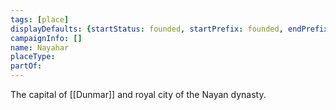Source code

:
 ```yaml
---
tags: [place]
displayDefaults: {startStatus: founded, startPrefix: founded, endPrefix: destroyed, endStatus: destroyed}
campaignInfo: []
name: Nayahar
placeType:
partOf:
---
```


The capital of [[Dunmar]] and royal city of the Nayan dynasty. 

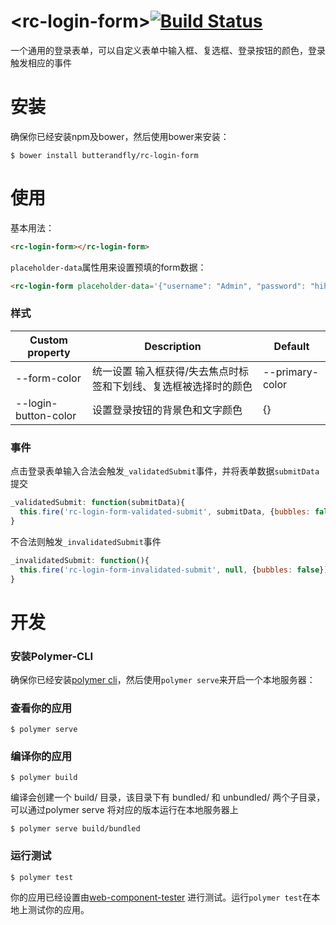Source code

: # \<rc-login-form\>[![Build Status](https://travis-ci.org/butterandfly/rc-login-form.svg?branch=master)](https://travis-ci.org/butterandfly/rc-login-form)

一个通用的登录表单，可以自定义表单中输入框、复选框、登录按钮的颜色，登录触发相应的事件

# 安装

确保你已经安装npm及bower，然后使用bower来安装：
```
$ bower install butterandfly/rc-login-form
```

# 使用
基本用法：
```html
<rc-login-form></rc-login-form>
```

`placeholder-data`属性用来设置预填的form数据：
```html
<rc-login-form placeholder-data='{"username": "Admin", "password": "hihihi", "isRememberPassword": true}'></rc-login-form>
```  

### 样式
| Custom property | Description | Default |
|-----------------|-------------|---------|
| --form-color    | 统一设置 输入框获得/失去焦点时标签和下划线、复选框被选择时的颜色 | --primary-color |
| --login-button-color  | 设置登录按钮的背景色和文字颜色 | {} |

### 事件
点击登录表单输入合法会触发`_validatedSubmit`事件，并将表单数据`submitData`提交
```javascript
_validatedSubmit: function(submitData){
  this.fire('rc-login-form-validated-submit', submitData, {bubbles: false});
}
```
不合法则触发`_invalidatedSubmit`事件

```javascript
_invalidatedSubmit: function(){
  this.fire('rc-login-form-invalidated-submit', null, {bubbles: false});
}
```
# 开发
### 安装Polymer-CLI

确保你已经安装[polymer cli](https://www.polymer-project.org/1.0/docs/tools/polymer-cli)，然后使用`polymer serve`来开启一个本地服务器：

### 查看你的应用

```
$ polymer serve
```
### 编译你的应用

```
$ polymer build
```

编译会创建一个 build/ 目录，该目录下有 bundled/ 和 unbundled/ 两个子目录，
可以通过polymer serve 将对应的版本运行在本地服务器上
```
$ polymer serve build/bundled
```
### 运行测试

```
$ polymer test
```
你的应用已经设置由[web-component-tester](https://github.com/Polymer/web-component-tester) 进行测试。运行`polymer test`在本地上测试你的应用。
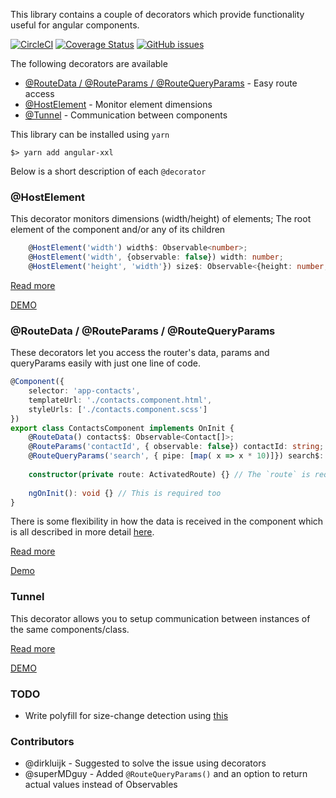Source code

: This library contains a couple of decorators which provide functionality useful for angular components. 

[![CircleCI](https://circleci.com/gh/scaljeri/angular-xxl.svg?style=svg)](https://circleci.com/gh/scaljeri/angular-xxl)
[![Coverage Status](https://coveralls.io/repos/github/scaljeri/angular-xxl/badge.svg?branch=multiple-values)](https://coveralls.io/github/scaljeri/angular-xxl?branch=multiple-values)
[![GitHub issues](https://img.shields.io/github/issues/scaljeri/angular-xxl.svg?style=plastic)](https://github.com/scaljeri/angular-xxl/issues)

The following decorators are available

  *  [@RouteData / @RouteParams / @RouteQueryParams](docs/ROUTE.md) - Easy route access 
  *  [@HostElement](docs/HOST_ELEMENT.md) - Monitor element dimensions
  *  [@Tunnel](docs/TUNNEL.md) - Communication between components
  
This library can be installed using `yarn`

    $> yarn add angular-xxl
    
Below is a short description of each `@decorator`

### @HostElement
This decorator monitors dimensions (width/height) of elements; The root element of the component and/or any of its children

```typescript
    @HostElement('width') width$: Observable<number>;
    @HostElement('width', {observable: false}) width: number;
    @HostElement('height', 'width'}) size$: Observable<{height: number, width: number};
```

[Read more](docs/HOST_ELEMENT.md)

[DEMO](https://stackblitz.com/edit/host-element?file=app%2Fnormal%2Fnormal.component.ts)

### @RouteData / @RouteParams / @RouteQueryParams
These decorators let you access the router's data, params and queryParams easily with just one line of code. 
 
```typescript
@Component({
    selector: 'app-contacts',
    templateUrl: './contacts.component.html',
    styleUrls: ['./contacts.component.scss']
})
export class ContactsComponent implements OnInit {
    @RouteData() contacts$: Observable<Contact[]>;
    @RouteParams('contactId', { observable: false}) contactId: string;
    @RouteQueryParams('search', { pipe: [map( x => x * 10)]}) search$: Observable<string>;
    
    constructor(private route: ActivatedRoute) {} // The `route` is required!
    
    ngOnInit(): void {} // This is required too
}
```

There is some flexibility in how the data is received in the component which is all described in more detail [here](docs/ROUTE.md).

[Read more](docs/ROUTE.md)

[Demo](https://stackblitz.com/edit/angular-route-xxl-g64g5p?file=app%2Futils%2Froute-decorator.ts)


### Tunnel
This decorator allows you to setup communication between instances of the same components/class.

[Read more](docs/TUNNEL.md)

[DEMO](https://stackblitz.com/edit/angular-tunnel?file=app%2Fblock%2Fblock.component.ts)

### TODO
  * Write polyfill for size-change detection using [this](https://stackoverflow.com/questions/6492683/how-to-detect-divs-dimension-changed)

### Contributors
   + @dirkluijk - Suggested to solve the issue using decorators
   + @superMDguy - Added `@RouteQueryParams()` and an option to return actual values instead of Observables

» **The problem**
Lines in the records above that carry the word "values" are to be located and copied.

» **Result of this exercise**
[![Coverage Status](https://coveralls.io/repos/github/scaljeri/angular-xxl/badge.svg?branch=multiple-values)](https://coveralls.io/github/scaljeri/angular-xxl?branch=multiple-values)
   + @superMDguy - Added `@RouteQueryParams()` and an option to return actual values instead of Observables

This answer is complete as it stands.